# Console program with color output?



## neilms (Jan 31, 2013)

Hi,
I am testing a console program written in C++. I want to adjust the output so that instead of the standard white text, I can make certain words appear in different colors. So for example, the following string will output each word in (for example) the following colours:



> This is a test



This - appears as blue text
is - appears as red text
a - appears as green text
test - appears as yellow text.

Can anyone tell me what header files would I need to include doing this under the console? Alternatively, could you point me to a program that might have some useful code that achieves a similar effect? Note, I am not using X windows at all for this project.


----------



## wblock@ (Feb 1, 2013)

These are ANSI color codes.  There are programs in ports that use them.  textproc/codespell, for example.


----------



## fonz (Feb 1, 2013)

neilms said:
			
		

> I want to adjust the output so that instead of the standard white text, I can make certain words appear in different colors.


There's also devel/ncurses. Although for the sole purpose of colouring the output it's probably a bit too much (try the ANSI codes first), it's a useful library that you may want to use later for e.g. menus, TUIs and that sort of thing.


----------



## expl (Feb 1, 2013)

Keep in mind that if you want your output to be pipe friendly you have to detect if your program is not running on a TTY and disable any special characters that TTY would normally escape.


----------



## fonz (Feb 1, 2013)

expl said:
			
		

> Keep in mind that if you want your output to be pipe friendly you have to detect if your program is not running on a TTY and disable any special characters that TTY would normally escape.


Good point.

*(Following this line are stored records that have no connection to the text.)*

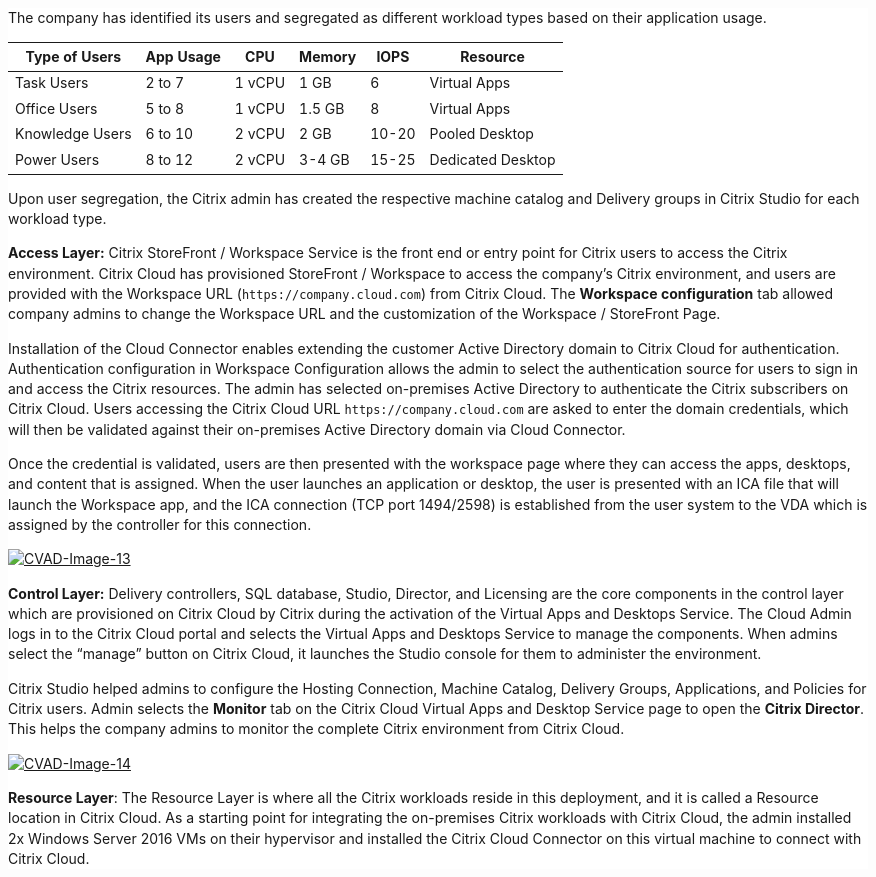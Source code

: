 The company has identified its users and segregated as different workload types based on their application usage.

|Type of Users   | App Usage  |   CPU   |  Memory |  IOPS  |      Resource     |
|----------------|------------|---------|---------|--------|-------------------|
| Task Users     | 2 to 7     | 1 vCPU  |  1 GB   |   6    | Virtual Apps      |
| Office Users   | 5 to 8     | 1 vCPU  | 1.5 GB  |   8    | Virtual Apps      |
| Knowledge Users| 6 to 10    | 2 vCPU  |  2 GB   | 10-20  | Pooled Desktop    |
| Power Users    | 8 to 12    | 2 vCPU  | 3-4 GB  | 15-25  | Dedicated Desktop |

Upon user segregation, the Citrix admin has created the respective machine catalog and Delivery groups in Citrix Studio for each workload type.

**Access Layer:** Citrix StoreFront / Workspace Service is the front end or entry point for Citrix users to access the Citrix environment. Citrix Cloud has provisioned StoreFront / Workspace to access the company’s Citrix environment, and users are provided with the Workspace URL (`https://company.cloud.com`) from Citrix Cloud. The **Workspace configuration** tab allowed company admins to change the Workspace URL and the customization of the Workspace / StoreFront Page.

Installation of the Cloud Connector enables extending the customer Active Directory domain to Citrix Cloud for authentication. Authentication configuration in Workspace Configuration allows the admin to select the authentication source for users to sign in and access the Citrix resources. The admin has selected on-premises Active Directory to authenticate the Citrix subscribers on Citrix Cloud. Users accessing the Citrix Cloud URL `https://company.cloud.com` are asked to enter the domain credentials, which will then be validated against their on-premises Active Directory domain via Cloud Connector.

Once the credential is validated, users are then presented with the workspace page where they can access the apps, desktops, and content that is assigned. When the user launches an application or desktop, the user is presented with an ICA file that will launch the Workspace app, and the ICA connection (TCP port 1494/2598) is established from the user system to the VDA which is assigned by the controller for this connection.

[![CVAD-Image-13](/en-us/tech-zone/design/media/reference-architectures_virtual-apps-and-desktops-service_013.PNG)](/en-us/tech-zone/design/media/reference-architectures_virtual-apps-and-desktops-service_013.PNG)

**Control Layer:** Delivery controllers, SQL database, Studio, Director, and Licensing are the core components in the control layer which are provisioned on Citrix Cloud by Citrix during the activation of the Virtual Apps and Desktops Service. The Cloud Admin logs in to the Citrix Cloud portal and selects the Virtual Apps and Desktops Service to manage the components. When admins select the “manage” button on Citrix Cloud, it launches the Studio console for them to administer the environment.

Citrix Studio helped admins to configure the Hosting Connection, Machine Catalog, Delivery Groups, Applications, and Policies for Citrix users. Admin selects the **Monitor** tab on the Citrix Cloud Virtual Apps and Desktop Service page to open the **Citrix Director**. This helps the company admins to monitor the complete Citrix environment from Citrix Cloud.

[![CVAD-Image-14](/en-us/tech-zone/design/media/reference-architectures_virtual-apps-and-desktops-service_014.PNG)](/en-us/tech-zone/design/media/reference-architectures_virtual-apps-and-desktops-service_014.PNG)

**Resource Layer**: The Resource Layer is where all the Citrix workloads reside in this deployment, and it is called a Resource location in Citrix Cloud. As a starting point for integrating the on-premises Citrix workloads with Citrix Cloud, the admin installed 2x Windows Server 2016 VMs on their hypervisor and installed the Citrix Cloud Connector on this virtual machine to connect with Citrix Cloud.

You (=OP) may want to have a look at the source of e.g. ls(1) (-G option) to see how this is done.


----------



## wblock@ (Feb 1, 2013)

expl said:
			
		

> Keep in mind that if you want your output to be pipe friendly you have to detect if your program is not running on a TTY and disable any special characters that TTY would normally escape.



Or make the ANSI color output an option.  I did that in textproc/igor.  less(1) will show ANSI color codes if given the -R option.


----------



## neilms (Feb 4, 2013)

wblock@ said:
			
		

> Or make the ANSI color output an option.  I did that in textproc/igor.  less(1) will show ANSI color codes if given the -R option.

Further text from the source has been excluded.